Stored data:
%%

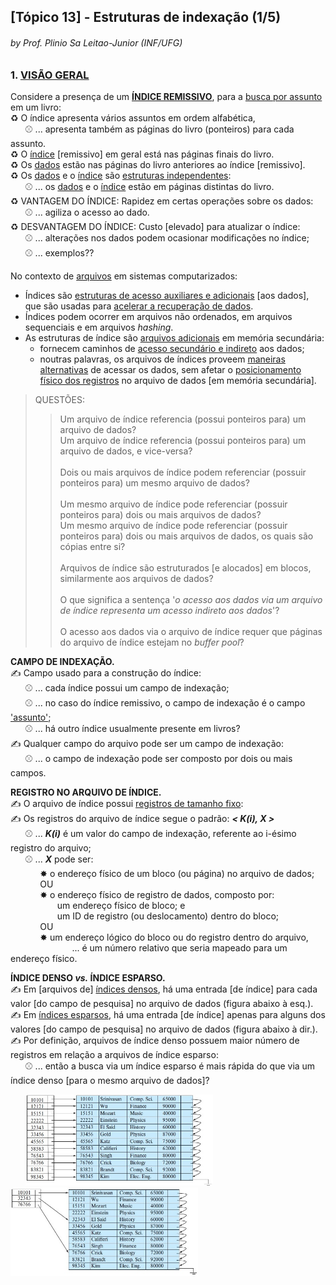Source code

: ## [Tópico 13] - Estruturas de indexação (1/5)
###### *by Prof. Plinio Sa Leitao-Junior (INF/UFG)*

### 1. <ins>VISÃO GERAL</ins>

Considere a presença de um <ins>**ÍNDICE REMISSIVO**</ins>, para a <ins>busca por assunto</ins> em um livro:<br>
&#x267B; O índice apresenta vários assuntos em ordem alfabética,<br>
&nbsp;&nbsp;&nbsp;&nbsp;&nbsp;&nbsp;&#x26BE; ... apresenta também as páginas do livro (ponteiros) para cada assunto.<br>
&#x267B; O <ins>índice</ins> [remissivo] em geral está nas páginas finais do livro.<br>
&#x267B; Os <ins>dados</ins> estão nas páginas do livro anteriores ao índice [remissivo].<br>
&#x267B; Os <ins>dados</ins> e o <ins>índice</ins> são <ins>estruturas independentes</ins>:<br>
&nbsp;&nbsp;&nbsp;&nbsp;&nbsp;&nbsp;&#x26BE; ... os <ins>dados</ins> e o <ins>índice</ins> estão em páginas distintas do livro.<br>
&#x267B; VANTAGEM DO ÍNDICE: Rapidez em certas operações sobre os dados:<br>
&nbsp;&nbsp;&nbsp;&nbsp;&nbsp;&nbsp;&#x26BE; ... agiliza o acesso ao dado.<br>
&#x267B; DESVANTAGEM DO ÍNDICE: Custo [elevado] para atualizar o índice:<br>
&nbsp;&nbsp;&nbsp;&nbsp;&nbsp;&nbsp;&#x26BE; ... alterações nos dados podem ocasionar modificações no índice;<br>
&nbsp;&nbsp;&nbsp;&nbsp;&nbsp;&nbsp;&#x26BE; ... exemplos??

No contexto de <ins>arquivos</ins> em sistemas computarizados:
- Índices são <ins>estruturas de acesso auxiliares e adicionais</ins> [aos dados], que são usadas para <ins>acelerar a recuperação de dados</ins>.
- Índices podem ocorrer em arquivos não ordenados, em arquivos sequenciais e em arquivos _hashing_.
- As estruturas de índice são <ins>arquivos adicionais</ins> em memória secundária:
  - fornecem caminhos de <ins>acesso secundário e indireto</ins> aos dados;
  - noutras palavras, os arquivos de índices proveem <ins>maneiras alternativas</ins> de acessar os dados, sem afetar o <ins>posicionamento físico dos registros</ins> no arquivo de dados [em memória secundária].

> QUESTÕES:<br>
>> Um arquivo de índice referencia (possui ponteiros para) um arquivo de dados?<br>
>> Um arquivo de índice referencia (possui ponteiros para) um arquivo de dados, e vice-versa?<br><br>
Dois ou mais arquivos de índice podem referenciar (possuir ponteiros para) um mesmo arquivo de dados?<br><br>
Um mesmo arquivo de índice pode referenciar (possuir ponteiros para) dois ou mais arquivos de dados?<br>
Um mesmo arquivo de índice pode referenciar (possuir ponteiros para) dois ou mais arquivos de dados, os quais são cópias entre si?<br><br>
Arquivos de índice são estruturados [e alocados] em blocos, similarmente aos arquivos de dados?<br><br>
O que significa a sentença '_o acesso aos dados via um arquivo de índice representa um acesso indireto aos dados_'?<br><br>
O acesso aos dados via o arquivo de índice requer que páginas do arquivo de índice estejam no _buffer pool_?

**CAMPO DE INDEXAÇÃO.**<br>
&#x270D; Campo usado para a construção do índice:<br>
&nbsp;&nbsp;&nbsp;&nbsp;&nbsp;&nbsp;&#x26BE; ... cada índice possui um campo de indexação;<br>
&nbsp;&nbsp;&nbsp;&nbsp;&nbsp;&nbsp;&#x26BE; ... no caso do índice remissivo, o campo de indexação é o campo <ins>'assunto'</ins>;<br>
&nbsp;&nbsp;&nbsp;&nbsp;&nbsp;&nbsp;&#x26BE; ... há outro índice usualmente presente em livros?<br>
&#x270D; Qualquer campo do arquivo pode ser um campo de indexação:<br>
&nbsp;&nbsp;&nbsp;&nbsp;&nbsp;&nbsp;&#x26BE; ... o campo de indexação pode ser composto por dois ou mais campos.<br>

**REGISTRO NO ARQUIVO DE ÍNDICE.**<br>
&#x270D; O arquivo de índice possui <ins>registros de tamanho fixo</ins>:<br>
&#x270D; Os registros do arquivo de índice segue o padrão: **_< K(i), X >_**<br>
&nbsp;&nbsp;&nbsp;&nbsp;&nbsp;&nbsp;&#x26BE; ... **_K(i)_** é um valor do campo de indexação, referente ao i-ésimo registro do arquivo;<br>
&nbsp;&nbsp;&nbsp;&nbsp;&nbsp;&nbsp;&#x26BE; ... **_X_** pode ser:<br>
&nbsp;&nbsp;&nbsp;&nbsp;&nbsp;&nbsp;&nbsp;&nbsp;&nbsp;&nbsp;&nbsp;&nbsp;&#10040; o endereço físico de um bloco (ou página) no arquivo de dados;<br>
&nbsp;&nbsp;&nbsp;&nbsp;&nbsp;&nbsp;&nbsp;&nbsp;&nbsp;&nbsp;&nbsp;&nbsp;OU<br>
&nbsp;&nbsp;&nbsp;&nbsp;&nbsp;&nbsp;&nbsp;&nbsp;&nbsp;&nbsp;&nbsp;&nbsp;&#10040; o endereço físico de registro de dados, composto por:<br>
&nbsp;&nbsp;&nbsp;&nbsp;&nbsp;&nbsp;&nbsp;&nbsp;&nbsp;&nbsp;&nbsp;&nbsp;&nbsp;&nbsp;&nbsp;&nbsp;&nbsp;&nbsp;&nbsp;um endereço físico de bloco; e<br>
&nbsp;&nbsp;&nbsp;&nbsp;&nbsp;&nbsp;&nbsp;&nbsp;&nbsp;&nbsp;&nbsp;&nbsp;&nbsp;&nbsp;&nbsp;&nbsp;&nbsp;&nbsp;&nbsp;um ID de registro (ou deslocamento) dentro do bloco;<br>&nbsp;&nbsp;&nbsp;&nbsp;&nbsp;&nbsp;&nbsp;&nbsp;&nbsp;&nbsp;&nbsp;&nbsp;OU<br>
&nbsp;&nbsp;&nbsp;&nbsp;&nbsp;&nbsp;&nbsp;&nbsp;&nbsp;&nbsp;&nbsp;&nbsp;&#10040; um endereço lógico do bloco ou do registro dentro do arquivo,<br>
&nbsp;&nbsp;&nbsp;&nbsp;&nbsp;&nbsp;&nbsp;&nbsp;&nbsp;&nbsp;&nbsp;&nbsp;&nbsp;&nbsp;&nbsp;&nbsp;&nbsp;&nbsp;&nbsp;&nbsp;&nbsp;&nbsp;&nbsp;&nbsp; ... é um número relativo que seria mapeado para um endereço físico.

**ÍNDICE DENSO _vs._ ÍNDICE ESPARSO.**<br>
&#x270D; Em [arquivos de] <ins>índices densos</ins>, há uma entrada [de índice] para cada valor [do campo de pesquisa] no arquivo de dados (figura abaixo à esq.).<br>
&#x270D; Em <ins>índices esparsos</ins>, há uma entrada [de índice] apenas para alguns dos valores [do campo de pesquisa] no arquivo de dados (figura abaixo à dir.).<br>
&#x270D; Por definição, arquivos de índice denso possuem maior número de registros em relação a arquivos de índice esparso:<br>
&nbsp;&nbsp;&nbsp;&nbsp;&nbsp;&nbsp;&#x26BE; ... então a busca via um índice esparso é mais rápida do que via um índice denso [para o mesmo arquivo de dados]?

&nbsp;&nbsp;&nbsp;&nbsp;&nbsp;&nbsp;<img src="../media/arquivo-32.jpg" width="300">&nbsp;&nbsp;&nbsp;&nbsp;&nbsp;&nbsp;<img src="../media/arquivo-33.jpg" width="300">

%%

The problem = Copy every entry above exactly as it stands, but leave the pictures out.

Result for this exercise =
Source code

: ## [Tópico 13] - Estruturas de indexação (1/5)
###### *by Prof. Plinio Sa Leitao-Junior (INF/UFG)*

### 1. <ins>VISÃO GERAL</ins>

Considere a presença de um <ins>**ÍNDICE REMISSIVO**</ins>, para a <ins>busca por assunto</ins> em um livro:<br>
&#x267B; O índice apresenta vários assuntos em ordem alfabética,<br>
&nbsp;&nbsp;&nbsp;&nbsp;&nbsp;&nbsp;&#x26BE; ... apresenta também as páginas do livro (ponteiros) para cada assunto.<br>
&#x267B; O <ins>índice</ins> [remissivo] em geral está nas páginas finais do livro.<br>
&#x267B; Os <ins>dados</ins> estão nas páginas do livro anteriores ao índice [remissivo].<br>
&#x267B; Os <ins>dados</ins> e o <ins>índice</ins> são <ins>estruturas independentes</ins>:<br>
&nbsp;&nbsp;&nbsp;&nbsp;&nbsp;&nbsp;&#x26BE; ... os <ins>dados</ins> e o <ins>índice</ins> estão em páginas distintas do livro.<br>
&#x267B; VANTAGEM DO ÍNDICE: Rapidez em certas operações sobre os dados:<br>
&nbsp;&nbsp;&nbsp;&nbsp;&nbsp;&nbsp;&#x26BE; ... agiliza o acesso ao dado.<br>
&#x267B; DESVANTAGEM DO ÍNDICE: Custo [elevado] para atualizar o índice:<br>
&nbsp;&nbsp;&nbsp;&nbsp;&nbsp;&nbsp;&#x26BE; ... alterações nos dados podem ocasionar modificações no índice;<br>
&nbsp;&nbsp;&nbsp;&nbsp;&nbsp;&nbsp;&#x26BE; ... exemplos??

No contexto de <ins>arquivos</ins> em sistemas computarizados:
- Índices são <ins>estruturas de acesso auxiliares e adicionais</ins> [aos dados], que são usadas para <ins>acelerar a recuperação de dados</ins>.
- Índices podem ocorrer em arquivos não ordenados, em arquivos sequenciais e em arquivos _hashing_.
- As estruturas de índice são <ins>arquivos adicionais</ins> em memória secundária:
  - fornecem caminhos de <ins>acesso secundário e indireto</ins> aos dados;
  - noutras palavras, os arquivos de índices proveem <ins>maneiras alternativas</ins> de acessar os dados, sem afetar o <ins>posicionamento físico dos registros</ins> no arquivo de dados [em memória secundária].

> QUESTÕES:<br>
>> Um arquivo de índice referencia (possui ponteiros para) um arquivo de dados?<br>
>> Um arquivo de índice referencia (possui ponteiros para) um arquivo de dados, e vice-versa?<br><br>
Dois ou mais arquivos de índice podem referenciar (possuir ponteiros para) um mesmo arquivo de dados?<br><br>
Um mesmo arquivo de índice pode referenciar (possuir ponteiros para) dois ou mais arquivos de dados?<br>
Um mesmo arquivo de índice pode referenciar (possuir ponteiros para) dois ou mais arquivos de dados, os quais são cópias entre si?<br><br>
Arquivos de índice são estruturados [e alocados] em blocos, similarmente aos arquivos de dados?<br><br>
O que significa a sentença '_o acesso aos dados via um arquivo de índice representa um acesso indireto aos dados_'?<br><br>
O acesso aos dados via o arquivo de índice requer que páginas do arquivo de índice estejam no _buffer pool_?

**CAMPO DE INDEXAÇÃO.**<br>
&#x270D; Campo usado para a construção do índice:<br>
&nbsp;&nbsp;&nbsp;&nbsp;&nbsp;&nbsp;&#x26BE; ... cada índice possui um campo de indexação;<br>
&nbsp;&nbsp;&nbsp;&nbsp;&nbsp;&nbsp;&#x26BE; ... no caso do índice remissivo, o campo de indexação é o campo <ins>'assunto'</ins>;<br>
&nbsp;&nbsp;&nbsp;&nbsp;&nbsp;&nbsp;&#x26BE; ... há outro índice usualmente presente em livros?<br>
&#x270D; Qualquer campo do arquivo pode ser um campo de indexação:<br>
&nbsp;&nbsp;&nbsp;&nbsp;&nbsp;&nbsp;&#x26BE; ... o campo de indexação pode ser composto por dois ou mais campos.<br>

**REGISTRO NO ARQUIVO DE ÍNDICE.**<br>
&#x270D; O arquivo de índice possui <ins>registros de tamanho fixo</ins>:<br>
&#x270D; Os registros do arquivo de índice segue o padrão: **_< K(i), X >_**<br>
&nbsp;&nbsp;&nbsp;&nbsp;&nbsp;&nbsp;&#x26BE; ... **_K(i)_** é um valor do campo de indexação, referente ao i-ésimo registro do arquivo;<br>
&nbsp;&nbsp;&nbsp;&nbsp;&nbsp;&nbsp;&#x26BE; ... **_X_** pode ser:<br>
&nbsp;&nbsp;&nbsp;&nbsp;&nbsp;&nbsp;&nbsp;&nbsp;&nbsp;&nbsp;&nbsp;&nbsp;&#10040; o endereço físico de um bloco (ou página) no arquivo de dados;<br>
&nbsp;&nbsp;&nbsp;&nbsp;&nbsp;&nbsp;&nbsp;&nbsp;&nbsp;&nbsp;&nbsp;&nbsp;OU<br>
&nbsp;&nbsp;&nbsp;&nbsp;&nbsp;&nbsp;&nbsp;&nbsp;&nbsp;&nbsp;&nbsp;&nbsp;&#10040; o endereço físico de registro de dados, composto por:<br>
&nbsp;&nbsp;&nbsp;&nbsp;&nbsp;&nbsp;&nbsp;&nbsp;&nbsp;&nbsp;&nbsp;&nbsp;&nbsp;&nbsp;&nbsp;&nbsp;&nbsp;&nbsp;&nbsp;um endereço físico de bloco; e<br>
&nbsp;&nbsp;&nbsp;&nbsp;&nbsp;&nbsp;&nbsp;&nbsp;&nbsp;&nbsp;&nbsp;&nbsp;&nbsp;&nbsp;&nbsp;&nbsp;&nbsp;&nbsp;&nbsp;um ID de registro (ou deslocamento) dentro do bloco;<br>&nbsp;&nbsp;&nbsp;&nbsp;&nbsp;&nbsp;&nbsp;&nbsp;&nbsp;&nbsp;&nbsp;&nbsp;OU<br>
&nbsp;&nbsp;&nbsp;&nbsp;&nbsp;&nbsp;&nbsp;&nbsp;&nbsp;&nbsp;&nbsp;&nbsp;&#10040; um endereço lógico do bloco ou do registro dentro do arquivo,<br>
&nbsp;&nbsp;&nbsp;&nbsp;&nbsp;&nbsp;&nbsp;&nbsp;&nbsp;&nbsp;&nbsp;&nbsp;&nbsp;&nbsp;&nbsp;&nbsp;&nbsp;&nbsp;&nbsp;&nbsp;&nbsp;&nbsp;&nbsp;&nbsp; ... é um número relativo que seria mapeado para um endereço físico.

**ÍNDICE DENSO _vs._ ÍNDICE ESPARSO.**<br>
&#x270D; Em [arquivos de] <ins>índices densos</ins>, há uma entrada [de índice] para cada valor [do campo de pesquisa] no arquivo de dados (figura abaixo à esq.).<br>
&#x270D; Em <ins>índices esparsos</ins>, há uma entrada [de índice] apenas para alguns dos valores [do campo de pesquisa] no arquivo de dados (figura abaixo à dir.).<br>
&#x270D; Por definição, arquivos de índice denso possuem maior número de registros em relação a arquivos de índice esparso:<br>
&nbsp;&nbsp;&nbsp;&nbsp;&nbsp;&nbsp;&#x26BE; ... então a busca via um índice esparso é mais rápida do que via um índice denso [para o mesmo arquivo de dados]?

&nbsp;&nbsp;&nbsp;&nbsp;&nbsp;&nbsp;<img src="../media/arquivo-32.jpg" width="300">&nbsp;&nbsp;&nbsp;&nbsp;&nbsp;&nbsp;<img src="../media/arquivo-33.jpg" width="300">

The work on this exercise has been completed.